» What is expected:
Narrow the data below down to the lines containing "permissions".

» Data extracted from a collection:
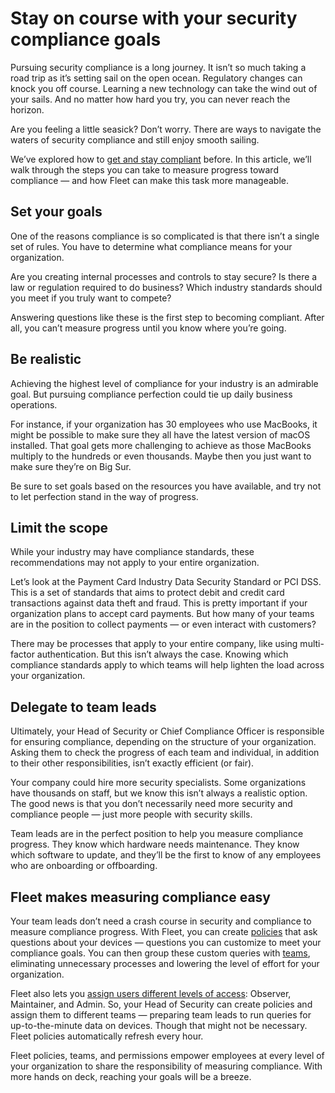 # Stay on course with your security compliance goals

Pursuing security compliance is a long journey. It isn’t so much taking a road trip as it’s setting sail on the open ocean. Regulatory changes can knock you off course. Learning a new technology can take the wind out of your sails. And no matter how hard you try, you can never reach the horizon.

Are you feeling a little seasick? Don’t worry. There are ways to navigate the waters of security compliance and still enjoy smooth sailing.

We’ve explored how to [get and stay compliant](https://fleetdm.com/use-cases/get-and-stay-compliant-across-your-devices-with-fleet) before. In this article, we’ll walk through the steps you can take to measure progress toward compliance — and how Fleet can make this task more manageable.

## Set your goals

One of the reasons compliance is so complicated is that there isn’t a single set of rules. You have to determine what compliance means for your organization.

Are you creating internal processes and controls to stay secure? Is there a law or regulation required to do business? Which industry standards should you meet if you truly want to compete?

Answering questions like these is the first step to becoming compliant. After all, you can’t measure progress until you know where you’re going.

## Be realistic

Achieving the highest level of compliance for your industry is an admirable goal. But pursuing compliance perfection could tie up daily business operations.

For instance, if your organization has 30 employees who use MacBooks, it might be possible to make sure they all have the latest version of macOS installed. That goal gets more challenging to achieve as those MacBooks multiply to the hundreds or even thousands. Maybe then you just want to make sure they’re on Big Sur.

Be sure to set goals based on the resources you have available, and try not to let perfection stand in the way of progress.

## Limit the scope

While your industry may have compliance standards, these recommendations may not apply to your entire organization.

Let’s look at the Payment Card Industry Data Security Standard or PCI DSS. This is a set of standards that aims to protect debit and credit card transactions against data theft and fraud. This is pretty important if your organization plans to accept card payments. But how many of your teams are in the position to collect payments — or even interact with customers?

There may be processes that apply to your entire company, like using multi-factor authentication. But this isn’t always the case. Knowing which compliance standards apply to which teams will help lighten the load across your organization.

## Delegate to team leads

Ultimately, your Head of Security or Chief Compliance Officer is responsible for ensuring compliance, depending on the structure of your organization. Asking them to check the progress of each team and individual, in addition to their other responsibilities, isn’t exactly efficient (or fair).

Your company could hire more security specialists. Some organizations have thousands on staff, but we know this isn’t always a realistic option. The good news is that you don’t necessarily need more security and compliance people — just more people with security skills.

Team leads are in the perfect position to help you measure compliance progress. They know which hardware needs maintenance. They know which software to update, and they’ll be the first to know of any employees who are onboarding or offboarding.

## Fleet makes measuring compliance easy

Your team leads don’t need a crash course in security and compliance to measure compliance progress. With Fleet, you can create [policies](https://fleetdm.com/securing/what-are-fleet-policies) that ask questions about your devices — questions you can customize to meet your compliance goals. You can then group these custom queries with [teams](https://fleetdm.com/docs/using-fleet/teams), eliminating unnecessary processes and lowering the level of effort for your organization.

Fleet also lets you [assign users different levels of access](https://fleetdm.com/docs/using-fleet/permissions): Observer, Maintainer, and Admin. So, your Head of Security can create policies and assign them to different teams — preparing team leads to run queries for up-to-the-minute data on devices. Though that might not be necessary. Fleet policies automatically refresh every hour.

Fleet policies, teams, and permissions empower employees at every level of your organization to share the responsibility of measuring compliance. With more hands on deck, reaching your goals will be a breeze.


<meta name="category" value="product">
<meta name="authorFullName" value="Chris McGillicuddy">
<meta name="authorGitHubUsername" value="fleetdm">
<meta name="publishedOn" value="2022-06-14">
<meta name="articleTitle" value="Stay on course with your security compliance goals">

» Written solution:
Fleet also lets you [assign users different levels of access](https://fleetdm.com/docs/using-fleet/permissions): Observer, Maintainer, and Admin. So, your Head of Security can create policies and assign them to different teams — preparing team leads to run queries for up-to-the-minute data on devices. Though that might not be necessary. Fleet policies automatically refresh every hour.
Fleet policies, teams, and permissions empower employees at every level of your organization to share the responsibility of measuring compliance. With more hands on deck, reaching your goals will be a breeze.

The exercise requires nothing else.